Aim of the task:
Set every entry down again precisely.

═════ Data ═════

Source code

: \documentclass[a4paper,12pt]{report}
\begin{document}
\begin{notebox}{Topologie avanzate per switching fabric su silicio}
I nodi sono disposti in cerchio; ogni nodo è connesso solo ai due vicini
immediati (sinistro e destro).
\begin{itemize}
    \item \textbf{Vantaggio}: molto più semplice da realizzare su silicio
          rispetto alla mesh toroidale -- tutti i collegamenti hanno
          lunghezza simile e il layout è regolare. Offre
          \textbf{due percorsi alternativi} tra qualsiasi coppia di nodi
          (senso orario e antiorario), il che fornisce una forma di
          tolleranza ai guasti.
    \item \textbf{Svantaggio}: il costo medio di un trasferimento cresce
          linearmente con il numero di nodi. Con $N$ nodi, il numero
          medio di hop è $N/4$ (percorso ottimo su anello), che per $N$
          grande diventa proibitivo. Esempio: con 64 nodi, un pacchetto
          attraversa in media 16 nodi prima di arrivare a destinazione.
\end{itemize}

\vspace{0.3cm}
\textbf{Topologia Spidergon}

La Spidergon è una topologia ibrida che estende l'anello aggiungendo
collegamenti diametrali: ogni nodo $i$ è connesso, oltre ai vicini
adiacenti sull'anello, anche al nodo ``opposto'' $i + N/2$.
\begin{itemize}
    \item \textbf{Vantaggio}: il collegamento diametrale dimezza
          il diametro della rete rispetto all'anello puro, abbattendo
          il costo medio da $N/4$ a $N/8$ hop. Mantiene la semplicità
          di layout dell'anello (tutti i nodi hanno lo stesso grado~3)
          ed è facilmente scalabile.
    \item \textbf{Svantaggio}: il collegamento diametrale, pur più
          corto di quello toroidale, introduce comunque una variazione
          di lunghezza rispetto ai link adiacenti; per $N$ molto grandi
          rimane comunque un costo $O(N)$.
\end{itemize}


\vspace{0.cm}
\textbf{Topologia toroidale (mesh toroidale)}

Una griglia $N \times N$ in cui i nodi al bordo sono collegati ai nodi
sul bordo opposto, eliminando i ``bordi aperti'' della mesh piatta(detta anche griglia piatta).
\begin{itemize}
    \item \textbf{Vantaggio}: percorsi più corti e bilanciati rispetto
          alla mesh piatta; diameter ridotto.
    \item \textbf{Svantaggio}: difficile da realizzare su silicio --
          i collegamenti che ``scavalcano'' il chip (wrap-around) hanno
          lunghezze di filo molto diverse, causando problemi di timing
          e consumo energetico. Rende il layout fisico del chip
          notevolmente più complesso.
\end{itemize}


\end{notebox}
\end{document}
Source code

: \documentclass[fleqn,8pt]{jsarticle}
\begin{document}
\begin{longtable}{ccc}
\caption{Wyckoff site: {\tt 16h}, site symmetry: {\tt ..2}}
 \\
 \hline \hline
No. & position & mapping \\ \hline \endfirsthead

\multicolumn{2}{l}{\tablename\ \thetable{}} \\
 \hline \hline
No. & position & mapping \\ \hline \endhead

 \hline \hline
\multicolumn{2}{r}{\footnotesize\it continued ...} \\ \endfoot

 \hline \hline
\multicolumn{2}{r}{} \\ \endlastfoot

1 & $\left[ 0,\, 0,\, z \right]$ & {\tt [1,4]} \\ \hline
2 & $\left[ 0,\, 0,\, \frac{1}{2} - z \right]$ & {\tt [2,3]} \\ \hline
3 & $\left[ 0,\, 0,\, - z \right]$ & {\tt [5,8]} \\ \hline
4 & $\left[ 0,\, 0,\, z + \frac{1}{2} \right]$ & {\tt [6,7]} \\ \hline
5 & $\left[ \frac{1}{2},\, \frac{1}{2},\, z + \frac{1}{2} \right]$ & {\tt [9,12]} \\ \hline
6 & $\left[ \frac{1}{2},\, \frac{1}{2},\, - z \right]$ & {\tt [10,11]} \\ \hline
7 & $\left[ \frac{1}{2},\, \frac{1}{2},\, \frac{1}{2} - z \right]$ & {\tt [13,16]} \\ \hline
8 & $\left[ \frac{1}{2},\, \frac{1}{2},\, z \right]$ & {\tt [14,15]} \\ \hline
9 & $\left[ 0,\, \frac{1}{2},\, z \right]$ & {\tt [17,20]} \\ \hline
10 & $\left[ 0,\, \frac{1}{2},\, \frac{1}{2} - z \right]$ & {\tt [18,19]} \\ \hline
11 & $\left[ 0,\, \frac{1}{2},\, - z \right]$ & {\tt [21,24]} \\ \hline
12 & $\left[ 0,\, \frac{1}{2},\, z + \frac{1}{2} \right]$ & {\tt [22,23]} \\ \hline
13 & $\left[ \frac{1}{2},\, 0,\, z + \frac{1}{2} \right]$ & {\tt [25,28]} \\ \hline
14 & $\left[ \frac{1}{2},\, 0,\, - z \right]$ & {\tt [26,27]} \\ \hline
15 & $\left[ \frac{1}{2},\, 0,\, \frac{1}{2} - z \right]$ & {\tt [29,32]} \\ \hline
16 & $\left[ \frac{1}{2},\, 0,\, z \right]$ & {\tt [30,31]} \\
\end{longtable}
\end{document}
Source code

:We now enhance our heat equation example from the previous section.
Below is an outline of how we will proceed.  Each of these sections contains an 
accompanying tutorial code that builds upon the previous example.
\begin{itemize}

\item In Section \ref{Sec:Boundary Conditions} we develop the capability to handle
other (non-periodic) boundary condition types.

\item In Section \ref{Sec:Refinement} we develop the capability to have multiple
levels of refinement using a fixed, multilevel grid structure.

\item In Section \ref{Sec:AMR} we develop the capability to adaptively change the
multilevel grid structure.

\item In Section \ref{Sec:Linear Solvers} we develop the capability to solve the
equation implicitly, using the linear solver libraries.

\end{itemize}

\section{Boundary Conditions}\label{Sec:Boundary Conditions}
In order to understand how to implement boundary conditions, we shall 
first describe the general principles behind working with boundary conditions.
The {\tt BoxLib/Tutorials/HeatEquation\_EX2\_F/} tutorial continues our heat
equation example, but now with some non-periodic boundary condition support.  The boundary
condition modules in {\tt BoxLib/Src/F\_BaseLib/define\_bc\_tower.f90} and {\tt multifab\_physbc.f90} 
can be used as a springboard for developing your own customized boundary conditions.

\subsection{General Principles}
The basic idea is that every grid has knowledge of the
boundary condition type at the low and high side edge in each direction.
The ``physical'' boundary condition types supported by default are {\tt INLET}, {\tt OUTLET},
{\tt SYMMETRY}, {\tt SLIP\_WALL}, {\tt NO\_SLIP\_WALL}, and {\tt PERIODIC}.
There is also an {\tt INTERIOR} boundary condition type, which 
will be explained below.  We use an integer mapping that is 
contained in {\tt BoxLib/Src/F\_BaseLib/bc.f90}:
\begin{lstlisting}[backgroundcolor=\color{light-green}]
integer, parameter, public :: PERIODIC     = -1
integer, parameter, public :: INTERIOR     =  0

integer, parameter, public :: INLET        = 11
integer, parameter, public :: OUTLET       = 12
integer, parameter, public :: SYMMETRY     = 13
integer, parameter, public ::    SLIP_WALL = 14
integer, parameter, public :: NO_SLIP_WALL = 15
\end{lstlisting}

═════

Task solution:
Source code

: \documentclass[a4paper,12pt]{report}
\begin{document}
\begin{notebox}{Topologie avanzate per switching fabric su silicio}
I nodi sono disposti in cerchio; ogni nodo è connesso solo ai due vicini
immediati (sinistro e destro).
\begin{itemize}
    \item \textbf{Vantaggio}: molto più semplice da realizzare su silicio
          rispetto alla mesh toroidale -- tutti i collegamenti hanno
          lunghezza simile e il layout è regolare. Offre
          \textbf{due percorsi alternativi} tra qualsiasi coppia di nodi
          (senso orario e antiorario), il che fornisce una forma di
          tolleranza ai guasti.
    \item \textbf{Svantaggio}: il costo medio di un trasferimento cresce
          linearmente con il numero di nodi. Con $N$ nodi, il numero
          medio di hop è $N/4$ (percorso ottimo su anello), che per $N$
          grande diventa proibitivo. Esempio: con 64 nodi, un pacchetto
          attraversa in media 16 nodi prima di arrivare a destinazione.
\end{itemize}

\vspace{0.3cm}
\textbf{Topologia Spidergon}

La Spidergon è una topologia ibrida che estende l'anello aggiungendo
collegamenti diametrali: ogni nodo $i$ è connesso, oltre ai vicini
adiacenti sull'anello, anche al nodo ``opposto'' $i + N/2$.
\begin{itemize}
    \item \textbf{Vantaggio}: il collegamento diametrale dimezza
          il diametro della rete rispetto all'anello puro, abbattendo
          il costo medio da $N/4$ a $N/8$ hop. Mantiene la semplicità
          di layout dell'anello (tutti i nodi hanno lo stesso grado~3)
          ed è facilmente scalabile.
    \item \textbf{Svantaggio}: il collegamento diametrale, pur più
          corto di quello toroidale, introduce comunque una variazione
          di lunghezza rispetto ai link adiacenti; per $N$ molto grandi
          rimane comunque un costo $O(N)$.
\end{itemize}


\vspace{0.cm}
\textbf{Topologia toroidale (mesh toroidale)}

Una griglia $N \times N$ in cui i nodi al bordo sono collegati ai nodi
sul bordo opposto, eliminando i ``bordi aperti'' della mesh piatta(detta anche griglia piatta).
\begin{itemize}
    \item \textbf{Vantaggio}: percorsi più corti e bilanciati rispetto
          alla mesh piatta; diameter ridotto.
    \item \textbf{Svantaggio}: difficile da realizzare su silicio --
          i collegamenti che ``scavalcano'' il chip (wrap-around) hanno
          lunghezze di filo molto diverse, causando problemi di timing
          e consumo energetico. Rende il layout fisico del chip
          notevolmente più complesso.
\end{itemize}


\end{notebox}
\end{document}
Source code

: \documentclass[fleqn,8pt]{jsarticle}
\begin{document}
\begin{longtable}{ccc}
\caption{Wyckoff site: {\tt 16h}, site symmetry: {\tt ..2}}
 \\
 \hline \hline
No. & position & mapping \\ \hline \endfirsthead

\multicolumn{2}{l}{\tablename\ \thetable{}} \\
 \hline \hline
No. & position & mapping \\ \hline \endhead

 \hline \hline
\multicolumn{2}{r}{\footnotesize\it continued ...} \\ \endfoot

 \hline \hline
\multicolumn{2}{r}{} \\ \endlastfoot

1 & $\left[ 0,\, 0,\, z \right]$ & {\tt [1,4]} \\ \hline
2 & $\left[ 0,\, 0,\, \frac{1}{2} - z \right]$ & {\tt [2,3]} \\ \hline
3 & $\left[ 0,\, 0,\, - z \right]$ & {\tt [5,8]} \\ \hline
4 & $\left[ 0,\, 0,\, z + \frac{1}{2} \right]$ & {\tt [6,7]} \\ \hline
5 & $\left[ \frac{1}{2},\, \frac{1}{2},\, z + \frac{1}{2} \right]$ & {\tt [9,12]} \\ \hline
6 & $\left[ \frac{1}{2},\, \frac{1}{2},\, - z \right]$ & {\tt [10,11]} \\ \hline
7 & $\left[ \frac{1}{2},\, \frac{1}{2},\, \frac{1}{2} - z \right]$ & {\tt [13,16]} \\ \hline
8 & $\left[ \frac{1}{2},\, \frac{1}{2},\, z \right]$ & {\tt [14,15]} \\ \hline
9 & $\left[ 0,\, \frac{1}{2},\, z \right]$ & {\tt [17,20]} \\ \hline
10 & $\left[ 0,\, \frac{1}{2},\, \frac{1}{2} - z \right]$ & {\tt [18,19]} \\ \hline
11 & $\left[ 0,\, \frac{1}{2},\, - z \right]$ & {\tt [21,24]} \\ \hline
12 & $\left[ 0,\, \frac{1}{2},\, z + \frac{1}{2} \right]$ & {\tt [22,23]} \\ \hline
13 & $\left[ \frac{1}{2},\, 0,\, z + \frac{1}{2} \right]$ & {\tt [25,28]} \\ \hline
14 & $\left[ \frac{1}{2},\, 0,\, - z \right]$ & {\tt [26,27]} \\ \hline
15 & $\left[ \frac{1}{2},\, 0,\, \frac{1}{2} - z \right]$ & {\tt [29,32]} \\ \hline
16 & $\left[ \frac{1}{2},\, 0,\, z \right]$ & {\tt [30,31]} \\
\end{longtable}
\end{document}
Source code

:We now enhance our heat equation example from the previous section.
Below is an outline of how we will proceed.  Each of these sections contains an 
accompanying tutorial code that builds upon the previous example.
\begin{itemize}

\item In Section \ref{Sec:Boundary Conditions} we develop the capability to handle
other (non-periodic) boundary condition types.

\item In Section \ref{Sec:Refinement} we develop the capability to have multiple
levels of refinement using a fixed, multilevel grid structure.

\item In Section \ref{Sec:AMR} we develop the capability to adaptively change the
multilevel grid structure.

\item In Section \ref{Sec:Linear Solvers} we develop the capability to solve the
equation implicitly, using the linear solver libraries.

\end{itemize}

\section{Boundary Conditions}\label{Sec:Boundary Conditions}
In order to understand how to implement boundary conditions, we shall 
first describe the general principles behind working with boundary conditions.
The {\tt BoxLib/Tutorials/HeatEquation\_EX2\_F/} tutorial continues our heat
equation example, but now with some non-periodic boundary condition support.  The boundary
condition modules in {\tt BoxLib/Src/F\_BaseLib/define\_bc\_tower.f90} and {\tt multifab\_physbc.f90} 
can be used as a springboard for developing your own customized boundary conditions.

\subsection{General Principles}
The basic idea is that every grid has knowledge of the
boundary condition type at the low and high side edge in each direction.
The ``physical'' boundary condition types supported by default are {\tt INLET}, {\tt OUTLET},
{\tt SYMMETRY}, {\tt SLIP\_WALL}, {\tt NO\_SLIP\_WALL}, and {\tt PERIODIC}.
There is also an {\tt INTERIOR} boundary condition type, which 
will be explained below.  We use an integer mapping that is 
contained in {\tt BoxLib/Src/F\_BaseLib/bc.f90}:
\begin{lstlisting}[backgroundcolor=\color{light-green}]
integer, parameter, public :: PERIODIC     = -1
integer, parameter, public :: INTERIOR     =  0

integer, parameter, public :: INLET        = 11
integer, parameter, public :: OUTLET       = 12
integer, parameter, public :: SYMMETRY     = 13
integer, parameter, public ::    SLIP_WALL = 14
integer, parameter, public :: NO_SLIP_WALL = 15
\end{lstlisting}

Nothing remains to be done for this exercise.